- [TASK INSTRUCTIONS] Every line in the data below that includes "varphi" belongs in the answer, copied as it stands.

····················

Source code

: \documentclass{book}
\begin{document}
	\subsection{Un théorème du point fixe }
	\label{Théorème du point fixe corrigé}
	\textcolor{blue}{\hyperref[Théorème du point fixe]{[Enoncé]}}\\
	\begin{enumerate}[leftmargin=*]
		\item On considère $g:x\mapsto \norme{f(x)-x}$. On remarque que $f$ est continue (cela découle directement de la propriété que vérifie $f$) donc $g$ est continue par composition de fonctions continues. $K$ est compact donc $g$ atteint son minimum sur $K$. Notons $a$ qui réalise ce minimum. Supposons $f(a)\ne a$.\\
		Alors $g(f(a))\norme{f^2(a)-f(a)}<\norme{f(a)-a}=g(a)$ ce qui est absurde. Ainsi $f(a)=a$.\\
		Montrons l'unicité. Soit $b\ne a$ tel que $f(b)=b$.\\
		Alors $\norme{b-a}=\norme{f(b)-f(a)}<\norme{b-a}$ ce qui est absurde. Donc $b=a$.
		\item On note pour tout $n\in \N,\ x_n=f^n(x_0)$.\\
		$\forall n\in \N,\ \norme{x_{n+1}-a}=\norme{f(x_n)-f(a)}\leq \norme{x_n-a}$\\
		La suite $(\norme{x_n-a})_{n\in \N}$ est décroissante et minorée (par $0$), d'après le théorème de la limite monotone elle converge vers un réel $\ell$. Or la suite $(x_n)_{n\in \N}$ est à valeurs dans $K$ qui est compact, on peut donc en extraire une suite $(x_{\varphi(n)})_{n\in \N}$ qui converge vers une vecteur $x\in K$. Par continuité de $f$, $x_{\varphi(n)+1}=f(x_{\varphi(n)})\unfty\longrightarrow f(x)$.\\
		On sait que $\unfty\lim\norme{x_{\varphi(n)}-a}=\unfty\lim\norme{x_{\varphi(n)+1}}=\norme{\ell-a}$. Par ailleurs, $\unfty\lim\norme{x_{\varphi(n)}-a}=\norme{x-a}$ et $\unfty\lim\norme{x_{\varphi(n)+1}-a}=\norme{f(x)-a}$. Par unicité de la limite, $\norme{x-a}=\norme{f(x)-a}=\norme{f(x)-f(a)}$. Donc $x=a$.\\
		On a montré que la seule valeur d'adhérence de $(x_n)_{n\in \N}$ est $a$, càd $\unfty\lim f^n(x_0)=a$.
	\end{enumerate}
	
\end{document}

····················

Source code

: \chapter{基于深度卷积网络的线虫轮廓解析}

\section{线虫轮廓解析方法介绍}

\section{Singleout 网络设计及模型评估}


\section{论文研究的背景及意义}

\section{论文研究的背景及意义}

····················

- [WORKED SOLUTION]
		La suite $(\norme{x_n-a})_{n\in \N}$ est décroissante et minorée (par $0$), d'après le théorème de la limite monotone elle converge vers un réel $\ell$. Or la suite $(x_n)_{n\in \N}$ est à valeurs dans $K$ qui est compact, on peut donc en extraire une suite $(x_{\varphi(n)})_{n\in \N}$ qui converge vers une vecteur $x\in K$. Par continuité de $f$, $x_{\varphi(n)+1}=f(x_{\varphi(n)})\unfty\longrightarrow f(x)$.\\
		On sait que $\unfty\lim\norme{x_{\varphi(n)}-a}=\unfty\lim\norme{x_{\varphi(n)+1}}=\norme{\ell-a}$. Par ailleurs, $\unfty\lim\norme{x_{\varphi(n)}-a}=\norme{x-a}$ et $\unfty\lim\norme{x_{\varphi(n)+1}-a}=\norme{f(x)-a}$. Par unicité de la limite, $\norme{x-a}=\norme{f(x)-a}=\norme{f(x)-f(a)}$. Donc $x=a$.\\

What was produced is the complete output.